Otros, que han tenido la fuerza para liberarse de los prejuicios de la educación en
cuestiones de religión, se consideran como los únicos verdaderos filósofos. Algunas luces
naturales de la razón y algunas observaciones sobre la inteligencia y el corazón humanos
les ha hecho ver que ningún ente supremo exige culto de los hombres, que la multiplicidad
de las religiones, sus contradicciones y los diferentes cambios que se dan en cada una
prueban claramente que ninguna es revelada, y que la religión no es más que una pasión
humana, como el amor, hija de la admiración, del temor y de la esperanza. Se han quedado,
sin embargo, en esa única especulación, aunque con eso sea suficiente hoy en día para ser
reconocido como filósofo por un gran número de personas.
Pero es preciso tener una idea más vasta y justa del filósofo, y he aquí el carácter que le
damos. El filósofo es una máquina humana como cualquier otro hombre, pero es una
máquina que, por su construcción mecánica, reflexiona sobre sus propios movimientos. Los
otros hombres son determinados a obrar sin sentir ni conocer las causas que los hacen
mover, incluso sin pensar que haya tales causas. El filósofo, por el contrario, discierne las
causas tanto como puede, e incluso las anticipa y se entrega a ellas con conocimiento: es un
reloj que se arma a sí mismo algunas veces, por así decirlo. De esa manera, evita los objetos
que pueden causarle sentimientos que no convienen ni al bienestar ni al ser razonable, y
busca los que pueden excitar en él afecciones adecuadas al estado en que se encuentra.

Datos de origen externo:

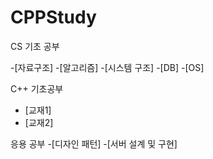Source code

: # CPPStudy

CS 기초 공부

-[자료구조]
-[알고리즘]
-[시스템 구조]
-[DB]
-[OS]

C++ 기초공부
- [교재1]
- [교재2]

응용 공부
-[디자인 패턴]
-[서버 설계 및 구현]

La razón es en relación con el filósofo lo que la gracia es en relación con el cristiano según
el sistema de San Agustín. La gracia determina al cristiano a obrar voluntariamente; la
razón determina al filósofo sin quitarle el gusto de lo voluntario. Los otros hombres se
dejan llevar por sus pasiones sin que las acciones que hagan vayan precedidas de la
reflexión; son hombres que marchan en las tinieblas; mientras que el filósofo, incluso en
sus pasiones, no obra sino después de la reflexión: marcha en la noche, pero precedido por
una antorcha.
El filósofo forma sus principios a partir de una infinidad de observaciones particulares; el
pueblo adopta el principio sin pensar en las observaciones que lo han producido: cree que la
máxima existe en sí misma, por así decirlo. El filósofo, en cambio, toma la máxima de su
fuente; examina el origen de la misma, conoce el valor que le corresponde y hace de ella el
uso que le conviene.
Por esta conciencia de que los principios no nacen sino de las observaciones particulares, el
filósofo estima la ciencia de los hechos; gusta de instruirse en detalles y en todo lo que no
se adivina. Por eso considera una máxima muy opuesta a los progresos de las luces de la
inteligencia limitarse a la sola meditación y creer que el hombre saca toda la verdad de su
propio fondo. Ciertos metafísicos dicen: ¡evitad las impresiones de los sentidos! ¡Dejad a
los historiadores el conocimiento de los hechos y a los gramáticos el de las lenguas!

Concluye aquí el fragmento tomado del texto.